### About this exercise
Begin at the first line of the data and copy each line through the one containing "## Doporučený postup: Virtuální", that line included, with no pictures.

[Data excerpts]
***
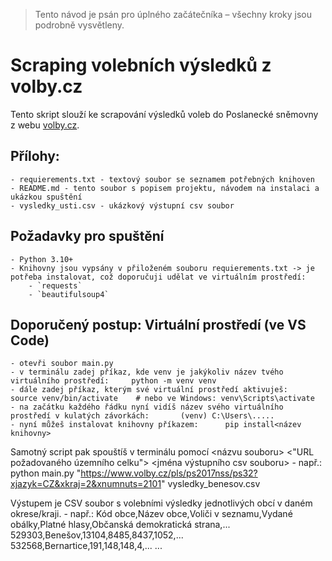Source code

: > Tento návod je psán pro úplného začátečníka – všechny kroky jsou podrobně vysvětleny. 

# Scraping volebních výsledků z volby.cz
Tento skript slouží ke scrapování výsledků voleb do Poslanecké sněmovny z webu [volby.cz](https://www.volby.cz).


## Přílohy:
    - requierements.txt - textový soubor se seznamem potřebných knihoven
    - README.md - tento soubor s popisem projektu, návodem na instalaci a ukázkou spuštění
    - vysledky_usti.csv - ukázkový výstupní csv soubor

## Požadavky pro spuštění
    - Python 3.10+
    - Knihovny jsou vypsány v přiloženém souboru requierements.txt -> je potřeba instalovat, což doporučuji udělat ve virtuálním prostředí:
        - `requests`
        - `beautifulsoup4`

## Doporučený postup: Virtuální prostředí (ve VS Code)
    - otevři soubor main.py
    - v terminálu zadej příkaz, kde venv je jakýkoliv název tvého virtuálního prostředí:     python -m venv venv  
    - dále zadej příkaz, kterým své virtuální prostředí aktivuješ:        source venv/bin/activate    # nebo ve Windows: venv\Scripts\activate     
    - na začátku každého řádku nyní vidíš název svého virtuálního prostředí v kulatých závorkách:       (venv) C:\Users\.....
    - nyní můžeš instalovat knihovny příkazem:      pip install<název knihovny>

Samotný script pak spouštíš v terminálu pomocí <názvu souboru> <"URL požadovaného územního celku"> <jména výstupního csv souboru>
    - např.: python main.py "https://www.volby.cz/pls/ps2017nss/ps32?xjazyk=CZ&xkraj=2&xnumnuts=2101" vysledky_benesov.csv

Výstupem je CSV soubor s volebními výsledky jednotlivých obcí v daném okrese/kraji.
    - např.:
    Kód obce,Název obce,Voliči v seznamu,Vydané obálky,Platné hlasy,Občanská demokratická strana,...
    529303,Benešov,13104,8485,8437,1052,...
    532568,Bernartice,191,148,148,4,...
    ...
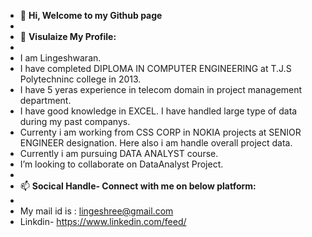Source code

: - 👋 **Hi, Welcome to my Github page**
- 
- 👀 **Visulaize My Profile:**
- 
- I am Lingeshwaran.
- I have completed DIPLOMA IN COMPUTER ENGINEERING at T.J.S Polytechninc college in 2013.
- I have 5 yeras experience in telecom domain in project management department. 
- I have good knowledge in EXCEL. I have handled large type of data during my past companys.
- Currenty i am working from CSS CORP in NOKIA projects at SENIOR ENGINEER designation. Here also i am handle overall project data.
- Currently i am pursuing DATA ANALYST course. 
- I’m looking to collaborate on DataAnalyst Project.
-
-  📫  **Socical Handle- Connect with me on below platform:**
-  
-  My mail id is : lingeshree@gmail.com
-  Linkdin- https://www.linkedin.com/feed/





<!---
Lingeshree/Lingeshree is a ✨ special ✨ repository because its `README.md` (this file) appears on your GitHub profile.
You can click the Preview link to take a look at your changes.
--->
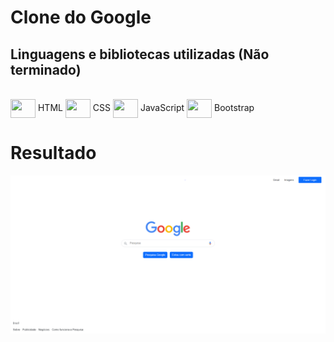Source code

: # Clone do Google

<h2>Linguagens e bibliotecas utilizadas (Não terminado)</h2>
<div style="display: inline_block">
  <br> <img align="center" height="30" width="40" src="https://cdn.jsdelivr.net/gh/devicons/devicon/icons/html5/html5-original.svg"> HTML
    <img align="center" height="30" width="40" src="https://cdn.jsdelivr.net/gh/devicons/devicon/icons/css3/css3-original.svg"> CSS
     <img align="center" height="30" width="40" src="https://cdn.jsdelivr.net/gh/devicons/devicon/icons/javascript/javascript-original.svg"> JavaScript
  <img align="center" height="30" width="40" src="https://cdn.jsdelivr.net/gh/devicons/devicon/icons/bootstrap/bootstrap-original.svg"> Bootstrap
  

  
</div>
<h1>Resultado</h1>

<img width="650px" align="center" src="/imagens/print.PNG">
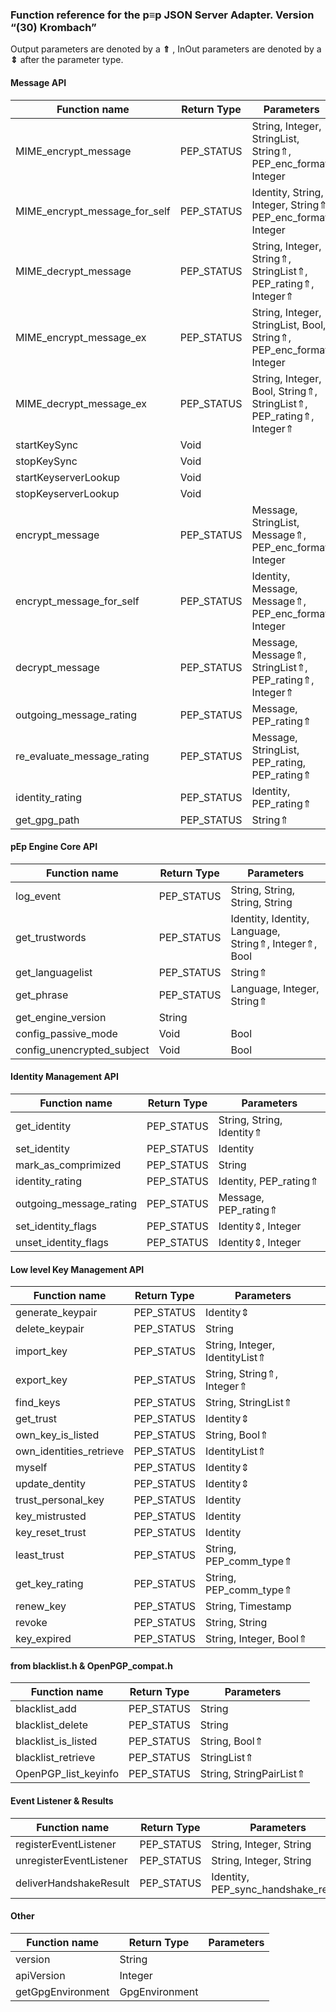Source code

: ### Function reference for the p≡p JSON Server Adapter. Version “(30) Krombach” ###
Output parameters are denoted by a  **⇑** , InOut parameters are denoted by a  **⇕**  after the parameter type.

#### Message API ####
| Function name | Return Type | Parameters |
|---------------|-------------|------------|
| MIME_encrypt_message | PEP_STATUS | String, Integer, StringList, String⇑, PEP_enc_format, Integer |
| MIME_encrypt_message_for_self | PEP_STATUS | Identity, String, Integer, String⇑, PEP_enc_format, Integer |
| MIME_decrypt_message | PEP_STATUS | String, Integer, String⇑, StringList⇑, PEP_rating⇑, Integer⇑ |
| MIME_encrypt_message_ex | PEP_STATUS | String, Integer, StringList, Bool, String⇑, PEP_enc_format, Integer |
| MIME_decrypt_message_ex | PEP_STATUS | String, Integer, Bool, String⇑, StringList⇑, PEP_rating⇑, Integer⇑ |
| startKeySync | Void |  |
| stopKeySync | Void |  |
| startKeyserverLookup | Void |  |
| stopKeyserverLookup | Void |  |
| encrypt_message | PEP_STATUS | Message, StringList, Message⇑, PEP_enc_format, Integer |
| encrypt_message_for_self | PEP_STATUS | Identity, Message, Message⇑, PEP_enc_format, Integer |
| decrypt_message | PEP_STATUS | Message, Message⇑, StringList⇑, PEP_rating⇑, Integer⇑ |
| outgoing_message_rating | PEP_STATUS | Message, PEP_rating⇑ |
| re_evaluate_message_rating | PEP_STATUS | Message, StringList, PEP_rating, PEP_rating⇑ |
| identity_rating | PEP_STATUS | Identity, PEP_rating⇑ |
| get_gpg_path | PEP_STATUS | String⇑ |


#### pEp Engine Core API ####
| Function name | Return Type | Parameters |
|---------------|-------------|------------|
| log_event | PEP_STATUS | String, String, String, String |
| get_trustwords | PEP_STATUS | Identity, Identity, Language, String⇑, Integer⇑, Bool |
| get_languagelist | PEP_STATUS | String⇑ |
| get_phrase | PEP_STATUS | Language, Integer, String⇑ |
| get_engine_version | String |  |
| config_passive_mode | Void | Bool |
| config_unencrypted_subject | Void | Bool |


#### Identity Management API ####
| Function name | Return Type | Parameters |
|---------------|-------------|------------|
| get_identity | PEP_STATUS | String, String, Identity⇑ |
| set_identity | PEP_STATUS | Identity |
| mark_as_comprimized | PEP_STATUS | String |
| identity_rating | PEP_STATUS | Identity, PEP_rating⇑ |
| outgoing_message_rating | PEP_STATUS | Message, PEP_rating⇑ |
| set_identity_flags | PEP_STATUS | Identity⇕, Integer |
| unset_identity_flags | PEP_STATUS | Identity⇕, Integer |


#### Low level Key Management API ####
| Function name | Return Type | Parameters |
|---------------|-------------|------------|
| generate_keypair | PEP_STATUS | Identity⇕ |
| delete_keypair | PEP_STATUS | String |
| import_key | PEP_STATUS | String, Integer, IdentityList⇑ |
| export_key | PEP_STATUS | String, String⇑, Integer⇑ |
| find_keys | PEP_STATUS | String, StringList⇑ |
| get_trust | PEP_STATUS | Identity⇕ |
| own_key_is_listed | PEP_STATUS | String, Bool⇑ |
| own_identities_retrieve | PEP_STATUS | IdentityList⇑ |
| myself | PEP_STATUS | Identity⇕ |
| update_dentity | PEP_STATUS | Identity⇕ |
| trust_personal_key | PEP_STATUS | Identity |
| key_mistrusted | PEP_STATUS | Identity |
| key_reset_trust | PEP_STATUS | Identity |
| least_trust | PEP_STATUS | String, PEP_comm_type⇑ |
| get_key_rating | PEP_STATUS | String, PEP_comm_type⇑ |
| renew_key | PEP_STATUS | String, Timestamp |
| revoke | PEP_STATUS | String, String |
| key_expired | PEP_STATUS | String, Integer, Bool⇑ |


#### from blacklist.h & OpenPGP_compat.h ####
| Function name | Return Type | Parameters |
|---------------|-------------|------------|
| blacklist_add | PEP_STATUS | String |
| blacklist_delete | PEP_STATUS | String |
| blacklist_is_listed | PEP_STATUS | String, Bool⇑ |
| blacklist_retrieve | PEP_STATUS | StringList⇑ |
| OpenPGP_list_keyinfo | PEP_STATUS | String, StringPairList⇑ |


#### Event Listener & Results ####
| Function name | Return Type | Parameters |
|---------------|-------------|------------|
| registerEventListener | PEP_STATUS | String, Integer, String |
| unregisterEventListener | PEP_STATUS | String, Integer, String |
| deliverHandshakeResult | PEP_STATUS | Identity, PEP_sync_handshake_result |


#### Other ####
| Function name | Return Type | Parameters |
|---------------|-------------|------------|
| version | String |  |
| apiVersion | Integer |  |
| getGpgEnvironment | GpgEnvironment |  |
***
### Output for this task
Source code

: > Tento návod je psán pro úplného začátečníka – všechny kroky jsou podrobně vysvětleny. 

# Scraping volebních výsledků z volby.cz
Tento skript slouží ke scrapování výsledků voleb do Poslanecké sněmovny z webu [volby.cz](https://www.volby.cz).


## Přílohy:
    - requierements.txt - textový soubor se seznamem potřebných knihoven
    - README.md - tento soubor s popisem projektu, návodem na instalaci a ukázkou spuštění
    - vysledky_usti.csv - ukázkový výstupní csv soubor

## Požadavky pro spuštění
    - Python 3.10+
    - Knihovny jsou vypsány v přiloženém souboru requierements.txt -> je potřeba instalovat, což doporučuji udělat ve virtuálním prostředí:
        - `requests`
        - `beautifulsoup4`

## Doporučený postup: Virtuální prostředí (ve VS Code)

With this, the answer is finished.